忘れるということは、どうでもよくなることだ。「たまねぎ・醤油・もやし・たまご6個・梨・ベーコン 忘れちゃ駄目よ」とメモに書き、そのメモがどこかに消えてなくなっても、うっかり袋を開けてみたらベーコンがない、という事実がなければいいわけである。

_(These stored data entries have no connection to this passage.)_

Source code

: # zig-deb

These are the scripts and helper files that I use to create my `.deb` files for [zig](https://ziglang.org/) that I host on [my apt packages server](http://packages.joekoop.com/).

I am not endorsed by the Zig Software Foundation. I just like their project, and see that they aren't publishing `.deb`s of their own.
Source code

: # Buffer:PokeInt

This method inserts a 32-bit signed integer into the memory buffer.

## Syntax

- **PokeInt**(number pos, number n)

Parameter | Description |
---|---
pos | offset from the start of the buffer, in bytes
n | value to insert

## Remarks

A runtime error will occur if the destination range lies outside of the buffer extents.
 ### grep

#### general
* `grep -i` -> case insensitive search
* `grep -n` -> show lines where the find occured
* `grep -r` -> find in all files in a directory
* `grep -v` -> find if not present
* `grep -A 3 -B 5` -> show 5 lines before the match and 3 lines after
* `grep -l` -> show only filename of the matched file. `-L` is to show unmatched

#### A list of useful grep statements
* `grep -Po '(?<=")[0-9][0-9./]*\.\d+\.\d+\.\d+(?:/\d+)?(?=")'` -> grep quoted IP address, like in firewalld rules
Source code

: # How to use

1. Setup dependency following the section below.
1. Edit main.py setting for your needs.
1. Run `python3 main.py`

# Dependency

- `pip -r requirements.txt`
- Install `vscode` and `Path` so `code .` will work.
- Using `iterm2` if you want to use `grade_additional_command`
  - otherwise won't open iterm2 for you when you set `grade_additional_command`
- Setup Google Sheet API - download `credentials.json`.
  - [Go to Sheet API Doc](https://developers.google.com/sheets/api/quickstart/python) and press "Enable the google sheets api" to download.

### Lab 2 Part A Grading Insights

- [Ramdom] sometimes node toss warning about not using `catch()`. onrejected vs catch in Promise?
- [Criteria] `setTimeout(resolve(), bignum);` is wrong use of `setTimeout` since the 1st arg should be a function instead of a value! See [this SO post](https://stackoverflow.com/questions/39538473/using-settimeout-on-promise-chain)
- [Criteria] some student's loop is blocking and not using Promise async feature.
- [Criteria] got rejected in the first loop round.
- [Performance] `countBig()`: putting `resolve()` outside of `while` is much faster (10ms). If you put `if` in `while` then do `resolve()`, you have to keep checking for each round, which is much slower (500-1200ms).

しっかりメモを握りしめて、僕たちは歩いているけど、たまにそんなことは途端にどうでも良くなってしまう。野菜売り場を奥に行ったところのちくわのところまでは辿り着いたのに、その先に行こうとすると何もかも面倒になって、いいや、玉ねぎにひき肉で何かを作ろう、あるいは、駅前のラーメン屋でいっぱい引っ掛けて帰ろうか。すっかりあたりが暗くなって、ああこんなに飲むなら普通に、居酒屋に行くかそれこそ、もう少し奥に行って、ビールを買って帰ればよかったなぁなんて思ったりもして、だけどなんとなく星なんか見えるもんだから鼻歌なんて歌い、あれ?この歌サビの部分しかわからない。ふとポケットに手を入れてみると「ベーコン 忘れちゃ駄目よ」丸めてポイと投げる。入った。

 

「人は皆忘れる」というが、それは言い換えると人は皆どうでもよくなる、ということなのだと思う。お前は嫌いだ駄目だ死ねよと罵り合って、死ねなんて言ってしまった、と言葉の力が首を締め付ける。家に帰るとそんな時に限って借りていた本が転がっている、そこまではなくても「一生口なんかきくものか」などと考えていたのが翌朝、顔を合わせた途端なんだか色々がとてもちっぽけなことに思えて、口を開こうとした瞬間「ごめんね」なんて聞こえる。そうするとなんで怒っていたのかなんてもうわからなくなる。考えてみれば、恐竜の絶滅の理由が隕石であろうが、火山の活動であろうが、タイムマシンだろうが、そんなこと毎日の生活には何の関係もないのだ。

忘れるというのは悲しいことだ。初めて出来た恋人と待ち合わせて見つからないように歩いた帰り道。部活終わりに歩道橋の上を歩いていたら、夕焼けがとても綺麗だったこと。今はセリフを覚えている映画を初めてみたこと。羅列しようと思えばいくらでも書ける、けれども、それがどんな感じだったか、どんな気持ちだったか覚えてる?うれしい?かなしい?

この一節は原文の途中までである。